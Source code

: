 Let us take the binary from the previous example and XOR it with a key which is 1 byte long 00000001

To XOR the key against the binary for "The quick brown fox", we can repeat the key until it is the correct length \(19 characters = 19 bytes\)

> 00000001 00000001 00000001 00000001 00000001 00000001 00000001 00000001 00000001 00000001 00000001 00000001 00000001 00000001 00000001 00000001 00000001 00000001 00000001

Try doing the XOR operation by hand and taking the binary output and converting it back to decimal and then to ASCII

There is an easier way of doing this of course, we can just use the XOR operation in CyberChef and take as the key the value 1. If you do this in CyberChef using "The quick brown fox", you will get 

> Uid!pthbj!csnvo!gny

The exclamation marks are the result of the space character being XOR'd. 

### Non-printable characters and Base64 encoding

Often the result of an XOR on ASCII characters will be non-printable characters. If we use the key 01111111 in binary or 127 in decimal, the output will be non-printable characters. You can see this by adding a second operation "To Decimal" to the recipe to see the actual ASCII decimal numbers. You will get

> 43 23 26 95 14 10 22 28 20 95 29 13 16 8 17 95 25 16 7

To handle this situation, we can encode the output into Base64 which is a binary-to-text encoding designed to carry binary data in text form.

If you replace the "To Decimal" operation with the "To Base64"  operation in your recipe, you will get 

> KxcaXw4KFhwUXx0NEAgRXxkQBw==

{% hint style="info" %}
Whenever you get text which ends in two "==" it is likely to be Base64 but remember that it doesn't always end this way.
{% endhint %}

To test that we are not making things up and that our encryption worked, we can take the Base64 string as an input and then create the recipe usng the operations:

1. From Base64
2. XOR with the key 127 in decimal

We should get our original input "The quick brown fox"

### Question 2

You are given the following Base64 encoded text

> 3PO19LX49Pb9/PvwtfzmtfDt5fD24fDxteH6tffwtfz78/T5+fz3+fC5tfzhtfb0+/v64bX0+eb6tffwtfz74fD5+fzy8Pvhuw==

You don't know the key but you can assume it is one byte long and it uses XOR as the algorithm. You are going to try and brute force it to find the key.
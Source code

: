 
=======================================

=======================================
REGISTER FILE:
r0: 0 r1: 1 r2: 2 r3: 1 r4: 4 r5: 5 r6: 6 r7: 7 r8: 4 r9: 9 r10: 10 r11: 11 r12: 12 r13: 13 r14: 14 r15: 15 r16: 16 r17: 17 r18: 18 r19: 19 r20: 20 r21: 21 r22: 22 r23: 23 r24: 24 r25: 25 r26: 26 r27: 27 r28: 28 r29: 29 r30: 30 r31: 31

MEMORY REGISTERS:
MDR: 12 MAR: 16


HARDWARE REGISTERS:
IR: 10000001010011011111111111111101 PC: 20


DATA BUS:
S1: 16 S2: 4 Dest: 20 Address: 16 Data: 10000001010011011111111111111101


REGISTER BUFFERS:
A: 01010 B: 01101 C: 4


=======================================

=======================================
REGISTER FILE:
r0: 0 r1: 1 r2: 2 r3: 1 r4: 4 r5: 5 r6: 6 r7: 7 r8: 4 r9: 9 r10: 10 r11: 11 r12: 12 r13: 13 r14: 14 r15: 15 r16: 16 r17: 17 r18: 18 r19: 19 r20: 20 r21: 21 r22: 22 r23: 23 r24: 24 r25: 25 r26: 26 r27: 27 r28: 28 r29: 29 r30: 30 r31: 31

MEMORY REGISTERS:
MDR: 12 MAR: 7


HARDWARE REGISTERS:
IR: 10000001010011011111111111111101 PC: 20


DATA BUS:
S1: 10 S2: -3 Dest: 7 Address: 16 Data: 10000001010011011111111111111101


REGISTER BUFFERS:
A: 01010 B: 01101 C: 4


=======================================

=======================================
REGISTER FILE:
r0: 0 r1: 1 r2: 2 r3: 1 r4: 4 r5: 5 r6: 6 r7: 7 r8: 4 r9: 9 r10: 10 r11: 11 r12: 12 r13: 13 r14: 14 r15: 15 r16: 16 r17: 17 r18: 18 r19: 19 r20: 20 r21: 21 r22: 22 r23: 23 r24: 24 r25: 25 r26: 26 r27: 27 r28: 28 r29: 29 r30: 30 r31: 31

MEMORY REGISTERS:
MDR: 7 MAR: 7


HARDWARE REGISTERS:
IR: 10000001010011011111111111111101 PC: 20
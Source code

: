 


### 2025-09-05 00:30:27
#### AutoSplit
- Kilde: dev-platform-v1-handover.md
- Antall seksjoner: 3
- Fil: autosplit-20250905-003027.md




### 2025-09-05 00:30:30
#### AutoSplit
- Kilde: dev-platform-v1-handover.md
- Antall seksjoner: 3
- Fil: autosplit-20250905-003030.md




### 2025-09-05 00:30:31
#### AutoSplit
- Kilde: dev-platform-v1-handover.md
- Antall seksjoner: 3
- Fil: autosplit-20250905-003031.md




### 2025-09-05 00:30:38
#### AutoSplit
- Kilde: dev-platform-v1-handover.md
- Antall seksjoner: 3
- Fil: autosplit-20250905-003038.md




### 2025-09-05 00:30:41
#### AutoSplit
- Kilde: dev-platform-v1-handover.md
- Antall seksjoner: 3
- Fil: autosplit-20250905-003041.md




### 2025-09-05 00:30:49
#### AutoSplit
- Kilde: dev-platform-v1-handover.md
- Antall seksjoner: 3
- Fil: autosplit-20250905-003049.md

Task description :: Reproduce the data in full, exactly as presented.

Output of the exercise ::
Source code

: Let us take the binary from the previous example and XOR it with a key which is 1 byte long 00000001

To XOR the key against the binary for "The quick brown fox", we can repeat the key until it is the correct length \(19 characters = 19 bytes\)

> 00000001 00000001 00000001 00000001 00000001 00000001 00000001 00000001 00000001 00000001 00000001 00000001 00000001 00000001 00000001 00000001 00000001 00000001 00000001

Try doing the XOR operation by hand and taking the binary output and converting it back to decimal and then to ASCII

There is an easier way of doing this of course, we can just use the XOR operation in CyberChef and take as the key the value 1. If you do this in CyberChef using "The quick brown fox", you will get 

> Uid!pthbj!csnvo!gny

The exclamation marks are the result of the space character being XOR'd. 

### Non-printable characters and Base64 encoding

Often the result of an XOR on ASCII characters will be non-printable characters. If we use the key 01111111 in binary or 127 in decimal, the output will be non-printable characters. You can see this by adding a second operation "To Decimal" to the recipe to see the actual ASCII decimal numbers. You will get

> 43 23 26 95 14 10 22 28 20 95 29 13 16 8 17 95 25 16 7

To handle this situation, we can encode the output into Base64 which is a binary-to-text encoding designed to carry binary data in text form.

If you replace the "To Decimal" operation with the "To Base64"  operation in your recipe, you will get 

> KxcaXw4KFhwUXx0NEAgRXxkQBw==

{% hint style="info" %}
Whenever you get text which ends in two "==" it is likely to be Base64 but remember that it doesn't always end this way.
{% endhint %}

To test that we are not making things up and that our encryption worked, we can take the Base64 string as an input and then create the recipe usng the operations:

1. From Base64
2. XOR with the key 127 in decimal

We should get our original input "The quick brown fox"

### Question 2

You are given the following Base64 encoded text

> 3PO19LX49Pb9/PvwtfzmtfDt5fD24fDxteH6tffwtfz78/T5+fz3+fC5tfzhtfb0+/v64bX0+eb6tffwtfz74fD5+fzy8Pvhuw==

You don't know the key but you can assume it is one byte long and it uses XOR as the algorithm. You are going to try and brute force it to find the key.
Source code

: 
=======================================

=======================================
REGISTER FILE:
r0: 0 r1: 1 r2: 2 r3: 1 r4: 4 r5: 5 r6: 6 r7: 7 r8: 4 r9: 9 r10: 10 r11: 11 r12: 12 r13: 13 r14: 14 r15: 15 r16: 16 r17: 17 r18: 18 r19: 19 r20: 20 r21: 21 r22: 22 r23: 23 r24: 24 r25: 25 r26: 26 r27: 27 r28: 28 r29: 29 r30: 30 r31: 31

MEMORY REGISTERS:
MDR: 12 MAR: 16


HARDWARE REGISTERS:
IR: 10000001010011011111111111111101 PC: 20


DATA BUS:
S1: 16 S2: 4 Dest: 20 Address: 16 Data: 10000001010011011111111111111101


REGISTER BUFFERS:
A: 01010 B: 01101 C: 4


=======================================

=======================================
REGISTER FILE:
r0: 0 r1: 1 r2: 2 r3: 1 r4: 4 r5: 5 r6: 6 r7: 7 r8: 4 r9: 9 r10: 10 r11: 11 r12: 12 r13: 13 r14: 14 r15: 15 r16: 16 r17: 17 r18: 18 r19: 19 r20: 20 r21: 21 r22: 22 r23: 23 r24: 24 r25: 25 r26: 26 r27: 27 r28: 28 r29: 29 r30: 30 r31: 31

MEMORY REGISTERS:
MDR: 12 MAR: 7


HARDWARE REGISTERS:
IR: 10000001010011011111111111111101 PC: 20


DATA BUS:
S1: 10 S2: -3 Dest: 7 Address: 16 Data: 10000001010011011111111111111101


REGISTER BUFFERS:
A: 01010 B: 01101 C: 4


=======================================

=======================================
REGISTER FILE:
r0: 0 r1: 1 r2: 2 r3: 1 r4: 4 r5: 5 r6: 6 r7: 7 r8: 4 r9: 9 r10: 10 r11: 11 r12: 12 r13: 13 r14: 14 r15: 15 r16: 16 r17: 17 r18: 18 r19: 19 r20: 20 r21: 21 r22: 22 r23: 23 r24: 24 r25: 25 r26: 26 r27: 27 r28: 28 r29: 29 r30: 30 r31: 31

MEMORY REGISTERS:
MDR: 7 MAR: 7


HARDWARE REGISTERS:
IR: 10000001010011011111111111111101 PC: 20
Source code

: 


### 2025-09-05 00:30:27
#### AutoSplit
- Kilde: dev-platform-v1-handover.md
- Antall seksjoner: 3
- Fil: autosplit-20250905-003027.md




### 2025-09-05 00:30:30
#### AutoSplit
- Kilde: dev-platform-v1-handover.md
- Antall seksjoner: 3
- Fil: autosplit-20250905-003030.md




### 2025-09-05 00:30:31
#### AutoSplit
- Kilde: dev-platform-v1-handover.md
- Antall seksjoner: 3
- Fil: autosplit-20250905-003031.md




### 2025-09-05 00:30:38
#### AutoSplit
- Kilde: dev-platform-v1-handover.md
- Antall seksjoner: 3
- Fil: autosplit-20250905-003038.md




### 2025-09-05 00:30:41
#### AutoSplit
- Kilde: dev-platform-v1-handover.md
- Antall seksjoner: 3
- Fil: autosplit-20250905-003041.md




### 2025-09-05 00:30:49
#### AutoSplit
- Kilde: dev-platform-v1-handover.md
- Antall seksjoner: 3
- Fil: autosplit-20250905-003049.md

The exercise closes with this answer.